By Paul Sandle
LONDON, March 31 (Reuters) – Britain’s competition regulator said on Tuesday it would again investigate Microsoft’s software‑licensing practices in the cloud market as part of a broader probe, months after declining to act on earlier findings.
Last year a Competition and Markets Authority inquiry group found the dominance of Amazon and Microsoft was harming competition in cloud computing, with the latter singled out for its licensing practices.
It said Microsoft was using its power in enterprise software, such as Windows Server and Microsoft 365, to limit competition by charging licensing fees when its services were used on rival platforms.
PRAGMATIC ACTION
Antitrust authorities in the European Union and the United States are also investigating the cloud computing market.
The CMA said on Tuesday that Amazon and Microsoft were taking “material steps” to lower some of their fees in the cloud market following its previous investigation.
The two companies have around 30-40% shares in cloud services such as processing, storage and networking. Google is the third main provider, with a smaller share of 5-10%.
The CMA said its new investigation into Microsoft’s business software ecosystem would allow it to assign the company with “strategic market status” in business software, which would allow it to make targeted interventions in software licensing.

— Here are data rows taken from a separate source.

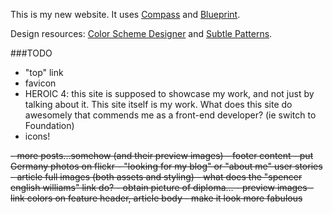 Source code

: This is my new website. It uses [Compass](http://compass-style.org/) and [Blueprint](http://blueprintcss.org/).

Design resources: [Color Scheme Designer](http://colorschemedesigner.com/) and [Subtle Patterns](http://subtlepatterns.com/).


###TODO

- "top" link
- favicon
- HEROIC 4: this site is supposed to showcase my work, and not just by talking about it. This site itself is my work. What does this site do awesomely that commends me as a front-end developer? (ie switch to Foundation)
- icons!
<strike>
- more posts...somehow (and their preview images)
- footer content
- put Germany photos on flickr
- "looking for my blog" or "about me" user stories
- article full images (both assets and styling)
- what does the "spencer english williams" link do?
- obtain picture of diploma...
- preview images
- link colors on feature header, article body
- make it look more fabulous
</strike> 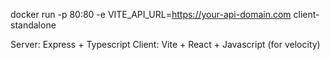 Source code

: docker run -p 80:80 -e VITE_API_URL=https://your-api-domain.com client-standalone

Server: Express + Typescript
Client: Vite + React + Javascript (for velocity)
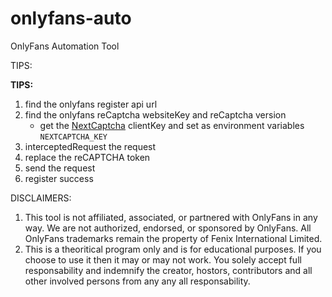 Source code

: # onlyfans-auto
OnlyFans Automation Tool

TIPS:

**TIPS:**

1. find the onlyfans register api url
2. find the onlyfans reCaptcha websiteKey and reCaptcha version
   - get the [NextCaptcha](https://dashboard.nextcaptcha.com/) clientKey and set as environment variables `NEXTCAPTCHA_KEY`
4. interceptedRequest the request
5. replace the reCAPTCHA token
6. send the request
7. register success

DISCLAIMERS:
1. This tool is not affiliated, associated, or partnered with OnlyFans in any way. We are not authorized, endorsed, or sponsored by OnlyFans. All OnlyFans trademarks remain the property of Fenix International Limited.
2. This is a theoritical program only and is for educational purposes. If you choose to use it then it may or may not work. You solely accept full responsability and indemnify the creator, hostors, contributors and all other involved persons from any any all responsability.
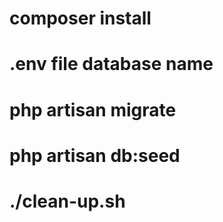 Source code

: # composer install
# .env file database name 
# php artisan migrate
# php artisan db:seed
# ./clean-up.sh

CMA chief executive Sarah Cardell said the regulator was acting in a “flexible, pragmatic way to deliver real impact, as quickly as possible for UK customers”.
“Cloud remains central to our approach – we’ve seen real progress through our engagement with Microsoft and Amazon to drive meaningful improvements on egress fees and interoperability and we expect more action from them over the coming months,” she said.
Microsoft said the changes it had agreed with the CMA were focused on charges for moving data, switching, and interoperability.
“The changes address the CMA’s commitment to ensuring that UK customers can continue to move, deploy, and operate their workloads in the clouds of their choice with confidence, flexibility, and ever reduced friction,” vice chairman and president Brad Smith said in a statement.
Amazon said the steps it had taken – around multicloud adoption, data portability and switching – formalised its commitment to customer choice.